June to August - Marrakech regularly hits 42-45°C; Merzouga exceeds 50°C. Coastal towns (Essaouira, Agadir) stay manageable. Not recommended for inland travel or the Sahara.
Ramadan shifts restaurant hours significantly and street food drops during daylight. The atmosphere at iftar (sunset meal) makes it worth timing a trip around at least once.
Sample 2-3 Week Itinerary
This is the route most backpackers actually follow and what I’d recommend for a first visit with 2-3 weeks.
Week 1: Marrakech (3 nights) - souks, Jemaa el-Fna, hammam, day trip to Ait Ben Haddou. Then Essaouira via Supratours (2 nights). Return to Marrakech, overnight bus south via Ouarzazate.

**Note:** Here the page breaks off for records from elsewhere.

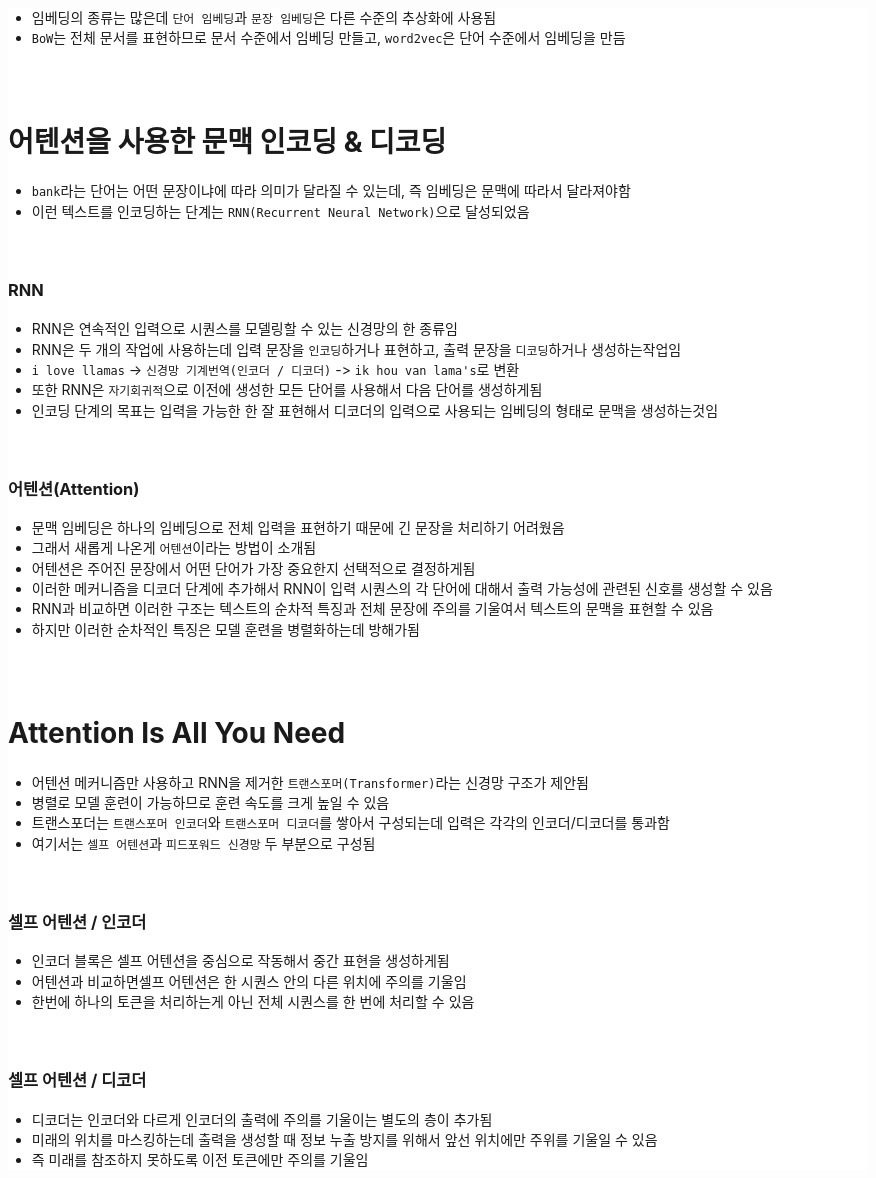 - 임베딩의 종류는 많은데 `단어 임베딩`과 `문장 임베딩`은 다른 수준의 추상화에 사용됨
- `BoW`는 전체 문서를 표현하므로 문서 수준에서 임베딩 만들고, `word2vec`은 단어 수준에서 임베딩을 만듬

<br>

# 어텐션을 사용한 문맥 인코딩 & 디코딩

- `bank`라는 단어는 어떤 문장이냐에 따라 의미가 달라질 수 있는데, 즉 임베딩은 문맥에 따라서 달라져야함
- 이런 텍스트를 인코딩하는 단계는 `RNN(Recurrent Neural Network)`으로 달성되었음

<br>

### RNN

- RNN은 연속적인 입력으로 시퀀스를 모델링할 수 있는 신경망의 한 종류임
- RNN은 두 개의 작업에 사용하는데 입력 문장을 `인코딩`하거나 표현하고, 출력 문장을 `디코딩`하거나 생성하는작업임
- `i love llamas` -> `신경망 기계번역(인코더 / 디코더)` -> `ik hou van lama's`로 변환
- 또한 RNN은 `자기회귀적`으로 이전에 생성한 모든 단어를 사용해서 다음 단어를 생성하게됨
- 인코딩 단계의 목표는 입력을 가능한 한 잘 표현해서 디코더의 입력으로 사용되는 임베딩의 형태로 문맥을 생성하는것임

<br>

### 어텐션(Attention)

- 문맥 임베딩은 하나의 임베딩으로 전체 입력을 표현하기 때문에 긴 문장을 처리하기 어려웠음
- 그래서 새롭게 나온게 `어텐션`이라는 방법이 소개됨
- 어텐션은 주어진 문장에서 어떤 단어가 가장 중요한지 선택적으로 결정하게됨
- 이러한 메커니즘을 디코더 단계에 추가해서 RNN이 입력 시퀀스의 각 단어에 대해서 출력 가능성에 관련된 신호를 생성할 수 있음
- RNN과 비교하면 이러한 구조는 텍스트의 순차적 특징과 전체 문장에 주의를 기울여서 텍스트의 문맥을 표현할 수 있음
- 하지만 이러한 순차적인 특징은 모델 훈련을 병렬화하는데 방해가됨

<br>

# Attention Is All You Need

- 어텐션 메커니즘만 사용하고 RNN을 제거한 `트랜스포머(Transformer)`라는 신경망 구조가 제안됨
- 병렬로 모델 훈련이 가능하므로 훈련 속도를 크게 높일 수 있음
- 트랜스포더는 `트랜스포머 인코더`와 `트랜스포머 디코더`를 쌓아서 구성되는데 입력은 각각의 인코더/디코더를 통과함
- 여기서는 `셀프 어텐션`과 `피드포워드 신경망` 두 부분으로 구성됨

<br>

### 셀프 어텐션 / 인코더

- 인코더 블록은 셀프 어텐션을 중심으로 작동해서 중간 표현을 생성하게됨
- 어텐션과 비교하면셀프 어텐션은 한 시퀀스 안의 다른 위치에 주의를 기울임
- 한번에 하나의 토큰을 처리하는게 아닌 전체 시퀀스를 한 번에 처리할 수 있음

<br>

### 셀프 어텐션 / 디코더

- 디코더는 인코더와 다르게 인코더의 출력에 주의를 기울이는 별도의 층이 추가됨
- 미래의 위치를 마스킹하는데 출력을 생성할 때 정보 누출 방지를 위해서 앞선 위치에만 주위를 기울일 수 있음
- 즉 미래를 참조하지 못하도록 이전 토큰에만 주의를 기울임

Week 2: Merzouga / Erg Chebbi (2 nights) - camel trek, desert camp. Travel north via Todra Gorge. Fes (3 nights) - medina, tanneries, Merenid Tombs at sunset.
Week 3: Chefchaouen by CTM from Fes (2 nights). Day trip to Akchour waterfalls. Tangier or fly out from Fes.
The 10-day version: Marrakech (3) - overnight bus - Merzouga (2) - Fes (2) - Chefchaouen (2) - fly out. Skip Essaouira and Akchour.
Explore our range of guided Morocco tours if you want the flexibility of independent travel with support on the Sahara section specifically - many travellers do the cities solo and join a tour for the desert leg.
For detailed trip planning support, see Morocco trip planning.
Frequently Asked Questions
How much does backpacking Morocco cost per day?
Budget for 30-45 EUR per day. This covers a dorm bed or basic riad room (8-15 EUR), food from street stalls and local restaurants (8-12 EUR), and averaged transport costs. Shopping is the single biggest budget risk - it’s very easy to fall in love with a leather bag or a rug. Allow 35-50 EUR for nights in the Sahara (that covers the camp package, dinner, breakfast, and camel ride).
Is it safe to backpack Morocco alone?
Yes, with awareness. Serious crime against visitors is genuinely rare. The main challenges are low-level hassle from touts in tourist medinas and, for women, unwanted verbal attention in busy areas. Know your accommodation’s location before you arrive, use metered taxis, and don’t engage at length with anyone who approached you first.
What is the best bus company for backpackers in Morocco?
Both CTM and Supratours are reliable, cheap, and air-conditioned. CTM has wider route coverage; Supratours complements the train network. Book 2-3 days ahead for popular routes in high season. Avoid the cheapest local buses on long routes - you’ll save 20 MAD and add several unpredictable hours.
Can you sleep in dorm beds in Morocco?
Yes - Marrakech, Fes, Chefchaouen, and Essaouira all have hostel dorms at 80-150 MAD (8-15 EUR) per night. Quality varies; read recent reviews for mattress and bathroom specifics. Morocco’s budget riad scene is genuinely good though: 150-250 MAD gets you a private room in a medina courtyard house with rooftop access. Many backpackers switch after the first night.
When is the worst time to go to Morocco?
June to August for inland travel. Marrakech in July regularly hits 42-45°C; Merzouga exceeds 50°C. Coastal towns (Essaouira, Agadir) stay manageable year-round. If summer is your only option, skew the route toward the coast and avoid the Sahara.
Do I need to speak Arabic or French in Morocco?
No, but basic French helps outside major tourist areas. In tourist zones, English is widely spoken. “Shukran” (thank you) and “la shukran” (no thank you) are the two Arabic phrases you’ll use most. Don’t stress about language - Moroccan tourism is well used to non-speakers.